A data-driven learned discretization approach in finite volume schemes for hyperbolic conservation laws and varying boundary conditions
Guillaume de Romémont, Florent Renac, Jorge Nunez, Francisco Chinesta
TL;DR
The paper develops a data-driven discretization for hyperbolic conservation laws within a flux-limited finite-volume framework, learning spatial derivatives via a CNN-based operator to achieve high-fidelity, shock-capturing solutions on coarse grids. It extends Bar-Sinai's approach to include boundary-condition-aware padding, entropy/TVD regularizations, and a transfer-learning training regime, validated on 1D Burgers and Euler equations and 2D Euler cases.

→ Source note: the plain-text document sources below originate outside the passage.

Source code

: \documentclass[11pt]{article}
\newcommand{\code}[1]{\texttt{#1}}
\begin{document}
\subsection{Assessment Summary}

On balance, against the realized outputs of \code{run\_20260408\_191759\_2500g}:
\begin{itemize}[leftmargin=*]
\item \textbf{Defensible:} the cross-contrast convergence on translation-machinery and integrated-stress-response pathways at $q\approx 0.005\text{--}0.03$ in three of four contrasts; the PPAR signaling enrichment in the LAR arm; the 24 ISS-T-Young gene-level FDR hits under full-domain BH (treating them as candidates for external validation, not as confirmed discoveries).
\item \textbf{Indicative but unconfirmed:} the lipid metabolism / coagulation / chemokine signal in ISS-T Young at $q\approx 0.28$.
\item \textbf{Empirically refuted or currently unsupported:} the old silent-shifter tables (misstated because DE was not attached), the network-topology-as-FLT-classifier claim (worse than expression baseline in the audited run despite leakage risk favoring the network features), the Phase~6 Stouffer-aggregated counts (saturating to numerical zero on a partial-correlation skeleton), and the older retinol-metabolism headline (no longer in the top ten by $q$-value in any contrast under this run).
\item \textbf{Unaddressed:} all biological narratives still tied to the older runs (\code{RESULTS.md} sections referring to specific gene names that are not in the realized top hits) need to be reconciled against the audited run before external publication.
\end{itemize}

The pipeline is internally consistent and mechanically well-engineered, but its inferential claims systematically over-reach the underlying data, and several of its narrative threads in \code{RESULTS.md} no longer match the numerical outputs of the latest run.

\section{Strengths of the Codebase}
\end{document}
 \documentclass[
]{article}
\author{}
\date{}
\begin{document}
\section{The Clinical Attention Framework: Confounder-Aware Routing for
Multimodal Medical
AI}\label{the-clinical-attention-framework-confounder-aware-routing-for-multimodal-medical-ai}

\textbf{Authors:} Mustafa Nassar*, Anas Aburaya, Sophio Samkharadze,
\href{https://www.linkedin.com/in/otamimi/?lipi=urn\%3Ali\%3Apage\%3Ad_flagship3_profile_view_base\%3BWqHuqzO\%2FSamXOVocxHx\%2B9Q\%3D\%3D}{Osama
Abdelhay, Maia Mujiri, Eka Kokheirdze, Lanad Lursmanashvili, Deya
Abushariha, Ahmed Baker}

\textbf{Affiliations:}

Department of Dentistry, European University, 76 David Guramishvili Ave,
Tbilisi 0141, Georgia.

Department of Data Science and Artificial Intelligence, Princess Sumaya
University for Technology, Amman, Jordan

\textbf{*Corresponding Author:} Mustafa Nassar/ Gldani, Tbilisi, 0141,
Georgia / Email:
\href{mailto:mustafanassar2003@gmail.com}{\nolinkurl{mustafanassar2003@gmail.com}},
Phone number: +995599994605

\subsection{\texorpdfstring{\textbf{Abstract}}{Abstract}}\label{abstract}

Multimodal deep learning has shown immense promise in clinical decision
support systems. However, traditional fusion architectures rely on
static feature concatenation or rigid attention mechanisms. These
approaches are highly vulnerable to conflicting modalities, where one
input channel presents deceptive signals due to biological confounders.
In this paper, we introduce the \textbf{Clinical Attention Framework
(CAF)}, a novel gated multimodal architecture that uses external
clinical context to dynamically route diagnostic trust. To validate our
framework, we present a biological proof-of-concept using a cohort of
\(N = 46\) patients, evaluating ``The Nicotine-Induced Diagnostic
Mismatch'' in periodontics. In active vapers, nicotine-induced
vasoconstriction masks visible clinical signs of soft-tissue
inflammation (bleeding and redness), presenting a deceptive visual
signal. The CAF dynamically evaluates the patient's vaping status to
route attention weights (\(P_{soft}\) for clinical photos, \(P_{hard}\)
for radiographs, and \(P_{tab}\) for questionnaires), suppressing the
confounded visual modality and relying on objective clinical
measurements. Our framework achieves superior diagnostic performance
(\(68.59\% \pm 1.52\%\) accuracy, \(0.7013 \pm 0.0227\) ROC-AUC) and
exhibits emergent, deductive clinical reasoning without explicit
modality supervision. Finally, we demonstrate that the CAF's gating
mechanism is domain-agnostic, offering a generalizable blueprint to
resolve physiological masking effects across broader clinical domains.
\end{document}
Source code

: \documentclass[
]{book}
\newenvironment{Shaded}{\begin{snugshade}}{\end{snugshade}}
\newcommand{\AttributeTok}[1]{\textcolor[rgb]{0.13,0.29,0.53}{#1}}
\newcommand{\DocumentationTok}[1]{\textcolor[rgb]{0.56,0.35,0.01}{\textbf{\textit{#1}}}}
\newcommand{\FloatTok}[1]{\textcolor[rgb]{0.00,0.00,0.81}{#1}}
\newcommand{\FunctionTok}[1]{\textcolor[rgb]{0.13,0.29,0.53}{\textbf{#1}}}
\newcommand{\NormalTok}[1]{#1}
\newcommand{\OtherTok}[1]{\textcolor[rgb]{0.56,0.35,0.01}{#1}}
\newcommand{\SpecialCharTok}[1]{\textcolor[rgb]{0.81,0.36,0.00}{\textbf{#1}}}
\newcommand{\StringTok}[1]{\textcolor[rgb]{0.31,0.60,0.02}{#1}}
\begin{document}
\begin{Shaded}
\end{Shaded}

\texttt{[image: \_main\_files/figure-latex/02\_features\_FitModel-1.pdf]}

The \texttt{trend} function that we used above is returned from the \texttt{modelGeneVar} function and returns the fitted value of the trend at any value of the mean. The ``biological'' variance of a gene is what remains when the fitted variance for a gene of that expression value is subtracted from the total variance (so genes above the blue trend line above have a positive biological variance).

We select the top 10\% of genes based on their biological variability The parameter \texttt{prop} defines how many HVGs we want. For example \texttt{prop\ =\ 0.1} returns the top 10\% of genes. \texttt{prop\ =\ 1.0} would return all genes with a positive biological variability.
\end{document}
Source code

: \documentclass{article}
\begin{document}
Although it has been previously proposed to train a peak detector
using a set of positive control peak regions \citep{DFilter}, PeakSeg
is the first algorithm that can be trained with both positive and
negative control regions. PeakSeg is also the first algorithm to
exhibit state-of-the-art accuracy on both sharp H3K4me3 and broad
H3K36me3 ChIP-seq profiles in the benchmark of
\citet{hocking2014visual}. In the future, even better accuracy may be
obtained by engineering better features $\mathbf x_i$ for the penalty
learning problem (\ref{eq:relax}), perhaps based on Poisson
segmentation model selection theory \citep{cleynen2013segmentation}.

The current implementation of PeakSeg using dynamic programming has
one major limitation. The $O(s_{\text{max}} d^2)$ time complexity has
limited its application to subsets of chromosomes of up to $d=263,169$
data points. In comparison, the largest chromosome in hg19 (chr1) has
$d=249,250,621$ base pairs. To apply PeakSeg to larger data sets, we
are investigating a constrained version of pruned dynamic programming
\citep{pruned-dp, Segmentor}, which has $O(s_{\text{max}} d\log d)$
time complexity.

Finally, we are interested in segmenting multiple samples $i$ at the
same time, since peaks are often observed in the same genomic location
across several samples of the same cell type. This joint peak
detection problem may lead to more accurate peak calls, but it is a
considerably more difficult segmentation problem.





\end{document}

Von Neumann stability analysis supports the method's robustness, and extensive 1D/2D tests demonstrate improved accuracy and shock resolution on coarse meshes, albeit with higher compute time. This work offers a promising path to accurate, data-driven, high-performance simulations of hyperbolic PDEs with flexible boundary handling and potential industrial applicability.
Abstract
This paper presents a data-driven finite volume method for solving 1D and 2D hyperbolic partial differential equations. This work builds upon the prior research incorporating a data-driven finite-difference approximation of smooth solutions of scalar conservation laws, where optimal coefficients of neural networks approximating space derivatives are learned based on accurate, but cumbersome solutions to these equations. We extend this approach to flux-limited finite volume schemes for hyperbolic scalar and systems of conservation laws. We also train the discretization to efficiently capture discontinuous solutions with shock and contact waves, as well as to the application of boundary conditions. The learning procedure of the data-driven model is extended through the definition of a new loss, paddings and adequate database. These new ingredients guarantee computational stability, preserve the accuracy of fine-grid solutions, and enhance overall performance. Numerical experiments using test cases from the literature in both one- and two-dimensional spaces demonstrate that the learned model accurately reproduces fine-grid results on very coarse meshes.